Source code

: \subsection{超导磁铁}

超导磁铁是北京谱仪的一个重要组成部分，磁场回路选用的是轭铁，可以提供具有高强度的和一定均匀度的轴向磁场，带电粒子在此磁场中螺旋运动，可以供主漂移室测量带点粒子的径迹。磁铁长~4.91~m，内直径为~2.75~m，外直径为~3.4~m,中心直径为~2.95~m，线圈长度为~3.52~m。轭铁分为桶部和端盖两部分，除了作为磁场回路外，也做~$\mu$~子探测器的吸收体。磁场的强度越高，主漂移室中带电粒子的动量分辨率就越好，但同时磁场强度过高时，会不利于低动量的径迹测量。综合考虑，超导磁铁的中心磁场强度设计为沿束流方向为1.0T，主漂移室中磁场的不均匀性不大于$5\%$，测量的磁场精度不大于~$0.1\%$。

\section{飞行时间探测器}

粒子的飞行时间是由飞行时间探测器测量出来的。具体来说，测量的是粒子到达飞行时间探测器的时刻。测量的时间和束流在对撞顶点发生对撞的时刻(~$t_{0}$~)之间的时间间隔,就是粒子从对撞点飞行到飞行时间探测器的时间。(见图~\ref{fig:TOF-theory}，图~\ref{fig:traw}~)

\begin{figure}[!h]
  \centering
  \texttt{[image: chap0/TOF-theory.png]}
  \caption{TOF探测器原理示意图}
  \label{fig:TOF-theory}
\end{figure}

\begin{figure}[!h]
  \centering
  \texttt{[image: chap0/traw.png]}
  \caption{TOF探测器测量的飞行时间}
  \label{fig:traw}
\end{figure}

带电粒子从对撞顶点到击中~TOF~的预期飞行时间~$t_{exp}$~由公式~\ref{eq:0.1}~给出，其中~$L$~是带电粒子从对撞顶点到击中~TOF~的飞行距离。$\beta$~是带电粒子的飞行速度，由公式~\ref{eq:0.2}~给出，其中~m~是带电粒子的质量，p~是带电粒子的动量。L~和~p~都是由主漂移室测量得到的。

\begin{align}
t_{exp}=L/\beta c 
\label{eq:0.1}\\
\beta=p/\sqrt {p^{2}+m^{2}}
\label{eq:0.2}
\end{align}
○ ○ ○ ○
◆ What needs to be done
Please return the entire listing, unchanged.

◆ Result
Source code

: \subsection{超导磁铁}

超导磁铁是北京谱仪的一个重要组成部分，磁场回路选用的是轭铁，可以提供具有高强度的和一定均匀度的轴向磁场，带电粒子在此磁场中螺旋运动，可以供主漂移室测量带点粒子的径迹。磁铁长~4.91~m，内直径为~2.75~m，外直径为~3.4~m,中心直径为~2.95~m，线圈长度为~3.52~m。轭铁分为桶部和端盖两部分，除了作为磁场回路外，也做~$\mu$~子探测器的吸收体。磁场的强度越高，主漂移室中带电粒子的动量分辨率就越好，但同时磁场强度过高时，会不利于低动量的径迹测量。综合考虑，超导磁铁的中心磁场强度设计为沿束流方向为1.0T，主漂移室中磁场的不均匀性不大于$5\%$，测量的磁场精度不大于~$0.1\%$。

\section{飞行时间探测器}

粒子的飞行时间是由飞行时间探测器测量出来的。具体来说，测量的是粒子到达飞行时间探测器的时刻。测量的时间和束流在对撞顶点发生对撞的时刻(~$t_{0}$~)之间的时间间隔,就是粒子从对撞点飞行到飞行时间探测器的时间。(见图~\ref{fig:TOF-theory}，图~\ref{fig:traw}~)

\begin{figure}[!h]
  \centering
  \texttt{[image: chap0/TOF-theory.png]}
  \caption{TOF探测器原理示意图}
  \label{fig:TOF-theory}
\end{figure}

\begin{figure}[!h]
  \centering
  \texttt{[image: chap0/traw.png]}
  \caption{TOF探测器测量的飞行时间}
  \label{fig:traw}
\end{figure}

带电粒子从对撞顶点到击中~TOF~的预期飞行时间~$t_{exp}$~由公式~\ref{eq:0.1}~给出，其中~$L$~是带电粒子从对撞顶点到击中~TOF~的飞行距离。$\beta$~是带电粒子的飞行速度，由公式~\ref{eq:0.2}~给出，其中~m~是带电粒子的质量，p~是带电粒子的动量。L~和~p~都是由主漂移室测量得到的。

\begin{align}
t_{exp}=L/\beta c 
\label{eq:0.1}\\
\beta=p/\sqrt {p^{2}+m^{2}}
\label{eq:0.2}
\end{align}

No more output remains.